I could do nothing about the stale air. Slumber and harsh sunlight simply cannot exist in the same room when the dreamer in question is one particular as I, so I deconstructed my light brocade and rebuilt it. I stuffed the window with more pillows, more sweaters, re-pinned everything back into broken place. I turned off the overhead light, happy with the results. I turned it back on and returned to my escapade with added determination. I left the room and returned with my only hope: the fly swatter.
The futility of such course of action is unmistakable. I sat there, regardless, robbed of my sleep and all other options, and swatted away. It was a war, and I, in my fatigue, swung through the early morning with the vigor and courage of one who is too tired to not swing. 12 mosquitoes later, I figure I was in good shape. By ripping the comforter out of the Duvet and putting on a thin long-sleeved shirt I made my last preparations, and I was ready for bed.

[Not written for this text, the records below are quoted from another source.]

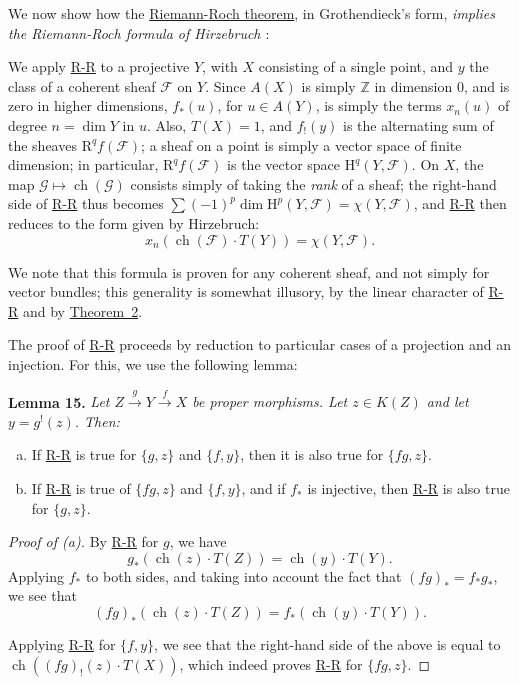 \documentclass{article}
\newenvironment{itenv}[1]
  {\phantomsection\par\medskip\noindent\textbf{#1.}\itshape}
  {\medskip}
\newcommand{\scr}[1]{{\mathscr{#1}}}
\newcommand{\HH}{\mathrm{H}}
\newcommand{\RR}{\mathrm{R}}
\DeclareMathOperator{\ch}{ch}
\newcommand{\oldpage}[1]{\marginpar{\footnotesize$\Big\vert$ \textit{p.~#1}}}
\begin{document}
We now show how the \hyperref[theoremriemannroch]{Riemann-Roch theorem}, in Grothendieck's form, \emph{implies the Riemann-Roch formula of Hirzebruch \cite{9}}:

We apply \hyperref[theoremriemannroch]{R-R} to a projective $Y$, with $X$ consisting of a single point, and $y$ the class of a coherent sheaf $\scr{F}$ on $Y$.
Since $A(X)$ is simply $\mathbb{Z}$ in dimension $0$, and is zero in higher dimensions, $f_*(u)$, for $u\in A(Y)$, is simply the terms $x_n(u)$ of degree $n=\dim Y$ in $u$.
Also, $T(X)=1$, and $f_!(y)$ is the alternating sum of the sheaves $\RR^qf(\scr{F})$;
a sheaf on a point is simply a vector space of finite dimension;
in particular, $\RR^qf(\scr{F})$ is the vector space $\HH^q(Y,\scr{F})$.
On $X$, the map $\scr{G}\mapsto\ch(\scr{G})$ consists simply of taking the \emph{rank} of a sheaf;
the right-hand side of \hyperref[theoremriemannroch]{R-R} thus becomes $\sum(-1)^p\dim\HH^p(Y,\scr{F}) = \chi(Y,\scr{F})$, and \hyperref[theoremriemannroch]{R-R} then reduces to the form given by Hirzebruch:
\[
  x_n(\ch(\scr{F})\cdot T(Y)) = \chi(Y,\scr{F}).
\]

We note that this formula is proven for any coherent sheaf, and not simply for vector bundles;
this generality is somewhat illusory, by the linear character of \hyperref[theoremriemannroch]{R-R} and by \hyperref[theorem2]{Theorem~2}.

The proof of \hyperref[theoremriemannroch]{R-R} proceeds by reduction to particular cases of a projection and an injection.
For this, we use the following lemma:

\begin{itenv}{Lemma 15}
\label{lemma15}
  Let $Z\xrightarrow{g}Y\xrightarrow{f}X$ be proper morphisms.
  Let $z\in K(Z)$ and let $y=g^!(z)$. Then:
  \begin{enumerate}[(a)]
    \item If \hyperref[theoremriemannroch]{R-R} is true for $\{g,z\}$ and $\{f,y\}$, then it is also true for $\{fg,z\}$.
    \item If \hyperref[theoremriemannroch]{R-R} is true of $\{fg,z\}$ and $\{f,y\}$, and if $f_*$ is injective, then \hyperref[theoremriemannroch]{R-R} is also true for $\{g,z\}$.
  \end{enumerate}
\end{itenv}

\begin{proof}[Proof of (a)]
  By \hyperref[theoremriemannroch]{R-R} for $g$, we have
  \[
    g_*(\ch(z)\cdot T(Z)) = \ch(y)\cdot T(Y).
  \]
  \oldpage{114}
  Applying $f_*$ to both sides, and taking into account the fact that $(fg)_*=f_*g_*$, we see that
  \[
    (fg)_*(\ch(z)\cdot T(Z)) = f_*(\ch(y)\cdot T(Y)).
  \]

  Applying \hyperref[theoremriemannroch]{R-R} for $\{f,y\}$, we see that the right-hand side of the above is equal to $\ch((fg)_!(z)\cdot T(X))$, which indeed proves \hyperref[theoremriemannroch]{R-R} for $\{fg,z\}$.
\end{proof}
\end{document}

There is nothing more pleasant than falling to sleep after fitfully fighting for the right to do so. Floating out and over the miserable circumstances was heaven. I mused myself with thoughts of whatever, thoughts so distant I couldn't even remember them when I heard it: that miserable, revolting, nauseating sound of a mosquito, a solitary mosquito buzzing through the night. Nothing, however, is more vile than hearing that buzzing stop, and knowing full well that you're being eaten alive.
I convulsed, shrieking, desperately covering my ears while trying to spasm away from the plague. I fell out of bed.
So here it was: my sleep, feet away, with nothing but a mosquito, the last mosquito, between me and the prize. The situation had been dark and grim, but I had torn down every obstacle that floated in the steaming hell, and dammit, I was going to fall to sleep. And I was not going to be fed on while I slumbered. This miniscule pestilence would be torn down as well, and I would sleep. Fly swatter in hand, I pushed myself against the wall and listened for the wretched sound. 15 minutes passed as I, covered with a sheet and sweating profusely, ransacked the room with my eyes. So clever he thinks he is, thought I, so amazingly witty. What a sick sense of humor. Why would such a stupid thing torment me so? What sick creation finds joy in my insanity?
I'm sure my grandparents heard it. I know my cousins did. The small cry was discernible, but not as loud as the crashing smack of a 5'9'' woman flying into the wall opposite of where she had been sitting. The house shook, the floor bent, and confused Norwegian exclamations sauntered through the air of the warm afternoon. It didn't take long, however, for the clamor to die and for the small but sharp hum of a single mosquito to ring through the room and the depths of my tortured mind.
What stupidity, thought I, as I leaned against the door and cradled my head. What infantility drove me to believing I could purge a bedroom of every single insect that might harass me? I am tired. I do not have the stamina to drive myself to insanity and back in one petulant evening. The only sanctuary in affliction is a mental one, and unless you surrender to the fact that there will always be a mosquito in your bedroom, the sickening whir of those spindly wings upon the air will never forsake your misery.